Calcium imaging data with experimental condition labels will be used to train a convolutional neural network. Latent cell activation patterns will be identified from the model. Panel on the right represents a cartoon sample cell pattern identified by feature extraction.

Project Results

We wrote and performed all analyses using Python Jupyter Notebooks and modularized Python scripts edited in Pycharm. We utilized the following Python packages: xarray for organizing the data, scikit-learn for dimensionality reduction, and matplotlib for data visualization.

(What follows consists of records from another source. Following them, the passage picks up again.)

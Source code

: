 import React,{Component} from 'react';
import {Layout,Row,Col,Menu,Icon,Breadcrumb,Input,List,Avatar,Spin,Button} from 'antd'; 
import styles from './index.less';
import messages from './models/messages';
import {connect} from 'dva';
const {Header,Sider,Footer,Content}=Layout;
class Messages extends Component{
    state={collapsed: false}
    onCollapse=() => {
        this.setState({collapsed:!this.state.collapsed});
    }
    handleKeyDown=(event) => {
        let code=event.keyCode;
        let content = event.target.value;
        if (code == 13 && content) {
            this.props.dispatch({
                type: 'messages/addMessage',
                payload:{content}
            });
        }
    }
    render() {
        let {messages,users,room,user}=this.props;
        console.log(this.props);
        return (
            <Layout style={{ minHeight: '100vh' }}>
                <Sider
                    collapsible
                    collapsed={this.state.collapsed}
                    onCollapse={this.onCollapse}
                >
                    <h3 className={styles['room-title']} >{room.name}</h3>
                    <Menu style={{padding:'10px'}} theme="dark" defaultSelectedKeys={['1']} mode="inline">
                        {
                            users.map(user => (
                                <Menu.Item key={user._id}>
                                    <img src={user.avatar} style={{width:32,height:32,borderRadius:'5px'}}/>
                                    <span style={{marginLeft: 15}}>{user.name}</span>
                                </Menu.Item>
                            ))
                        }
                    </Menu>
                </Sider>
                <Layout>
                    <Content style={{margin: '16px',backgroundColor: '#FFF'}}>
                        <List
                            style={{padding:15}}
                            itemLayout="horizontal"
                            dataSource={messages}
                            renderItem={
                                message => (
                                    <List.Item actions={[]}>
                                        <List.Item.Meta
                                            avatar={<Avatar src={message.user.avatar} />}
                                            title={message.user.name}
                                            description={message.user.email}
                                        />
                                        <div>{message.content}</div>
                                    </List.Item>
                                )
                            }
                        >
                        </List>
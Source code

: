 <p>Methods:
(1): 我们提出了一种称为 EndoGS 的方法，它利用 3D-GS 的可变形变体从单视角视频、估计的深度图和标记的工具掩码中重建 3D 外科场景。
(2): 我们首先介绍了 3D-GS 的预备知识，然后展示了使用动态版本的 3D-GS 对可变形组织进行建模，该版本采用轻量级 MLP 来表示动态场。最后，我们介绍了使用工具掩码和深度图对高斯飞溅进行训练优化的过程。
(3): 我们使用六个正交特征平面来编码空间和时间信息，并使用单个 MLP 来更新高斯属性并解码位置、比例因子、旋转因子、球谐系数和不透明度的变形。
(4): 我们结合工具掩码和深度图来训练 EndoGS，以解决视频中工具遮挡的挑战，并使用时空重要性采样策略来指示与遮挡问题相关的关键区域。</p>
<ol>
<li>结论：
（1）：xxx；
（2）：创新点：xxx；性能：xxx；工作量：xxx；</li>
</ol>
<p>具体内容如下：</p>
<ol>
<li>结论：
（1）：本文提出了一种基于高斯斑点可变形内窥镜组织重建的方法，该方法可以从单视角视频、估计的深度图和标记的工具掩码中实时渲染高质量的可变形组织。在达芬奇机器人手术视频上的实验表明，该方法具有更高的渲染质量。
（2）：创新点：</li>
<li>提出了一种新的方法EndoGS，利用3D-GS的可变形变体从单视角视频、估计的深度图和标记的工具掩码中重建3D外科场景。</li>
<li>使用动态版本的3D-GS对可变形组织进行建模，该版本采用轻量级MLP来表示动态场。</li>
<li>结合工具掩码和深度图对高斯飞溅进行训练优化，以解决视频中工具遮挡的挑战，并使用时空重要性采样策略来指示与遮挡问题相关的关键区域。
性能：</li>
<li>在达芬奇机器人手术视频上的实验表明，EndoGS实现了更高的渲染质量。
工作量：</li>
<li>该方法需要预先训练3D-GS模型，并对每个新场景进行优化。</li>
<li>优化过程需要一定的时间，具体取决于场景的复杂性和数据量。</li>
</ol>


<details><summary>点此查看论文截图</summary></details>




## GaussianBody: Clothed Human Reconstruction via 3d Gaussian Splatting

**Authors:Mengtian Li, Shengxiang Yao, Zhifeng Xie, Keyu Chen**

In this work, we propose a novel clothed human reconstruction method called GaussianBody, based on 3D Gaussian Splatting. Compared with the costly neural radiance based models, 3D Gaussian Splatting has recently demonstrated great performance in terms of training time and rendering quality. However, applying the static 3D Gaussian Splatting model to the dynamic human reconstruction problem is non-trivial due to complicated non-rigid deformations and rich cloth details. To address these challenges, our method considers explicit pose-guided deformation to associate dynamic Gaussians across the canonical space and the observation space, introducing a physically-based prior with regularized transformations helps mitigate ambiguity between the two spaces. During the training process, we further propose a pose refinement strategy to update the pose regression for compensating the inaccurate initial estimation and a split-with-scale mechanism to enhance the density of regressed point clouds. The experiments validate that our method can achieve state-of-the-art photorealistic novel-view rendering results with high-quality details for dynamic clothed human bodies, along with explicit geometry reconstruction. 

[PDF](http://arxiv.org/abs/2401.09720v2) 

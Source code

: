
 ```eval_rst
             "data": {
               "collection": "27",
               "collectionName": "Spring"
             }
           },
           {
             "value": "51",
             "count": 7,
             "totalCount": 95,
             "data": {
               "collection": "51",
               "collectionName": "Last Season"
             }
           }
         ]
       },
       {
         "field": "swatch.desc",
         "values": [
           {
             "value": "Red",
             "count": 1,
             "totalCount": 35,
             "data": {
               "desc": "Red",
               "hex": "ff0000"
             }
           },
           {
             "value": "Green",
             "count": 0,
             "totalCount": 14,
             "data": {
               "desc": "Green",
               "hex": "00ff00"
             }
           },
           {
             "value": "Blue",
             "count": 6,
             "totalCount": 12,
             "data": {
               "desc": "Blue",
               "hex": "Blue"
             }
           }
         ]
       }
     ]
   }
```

Input data was a calcium imaging video (3D dataset with dimensions: x pixels, y pixels, and frames/time) that had already undergone motion correction. Importantly, this recording was made in a mouse during a classical conditioning behavioral task. This task consisted of trials where a tone was presented with a sucrose reward (CS+ rewarded) and trials with a different tone by itself (CS-). Further preprocessing involved extracting snippits of the video for each trial, sorting these trials by behavioral condition, and flattening the space dimensions (x and y).

Our primary analysis involved performing principal component analysis (PCA) to reduce dimensionality in the pixel dimension. The resulting principal components represent groups of pixels that share common temporal dynamics. To set the PCA space up, we fit a model using the trial- and condition-averaged data (dimensions were frames across the trial epoch by pixels). Upon inspection of the explained variance and the eigenvectors pixel weightings, we found the top three components explained about 30% of the variance and had spatial distributions matching biological neurons (Fig 2A). To compare how activity during the two conditions evolved across these top 3 principal components, we then transformed trial-averaged data for each condition using the aforementioned fitted model and projected the activity traces into the 3D space consisting of the top 3 principal components (Fig 2B). We found that the two trial conditions diverged substantially later in the trial (when the animal drank the reward for the CS+ condition) with respect to the first principal component. Finally to examine finer temporal structure across the session, we split and binned the trials into 5 groups, performed PCA transformation, and plotted into 3D space (Fig 2C). We observed a potential evolution of increased activity over the course of binned trials for the CS+ condition with respect to the first principal component.

While we were pleasantly distracted by the PCA method during the incubator, many more analyses can be performed to follow up. Namely TCA was mentioned in the project description; we started on this analysis however initial results did not quite line up with PCA results (not shown). Also because differences between conditions could be visualized in the PCA, the data may lend itself nicely to machine learning classification. Overall, these results highlight the potential of dimensionality reduction techniques to gain insight to population spatio-temporal activity patterns related to addiction-related paradigms.

References

Williams AH, Kim TH, Wang F, Vyas S, Ryu SI, Shenoy KV, Schnitzer M, Kolda TG, Ganguli S. Unsupervised Discovery of Demixed, Low-Dimensional Neural Dynamics across Multiple Timescales through Tensor Component Analysis. Neuron. 2018 Jun 27;98(6):1099-1115.e8. doi: 10.1016/j.neuron.2018.05.015. Epub 2018 Jun 7.

View the project GitHub here.

Final project presentation

A) Eigenvectors were reshaped to the shape of the x-y coordinate space to show pixel weightings for each PC. Note the resemblance to neuron shapes. B) Trial-averaged activity traces transformed and plotted into a 3D space consisting of the top 3 principal components. Note the divergence of traces with respect to PC0. C) Similar to B, but trials in each condition were split into 5 groups to show evolution of activity across the course of the session.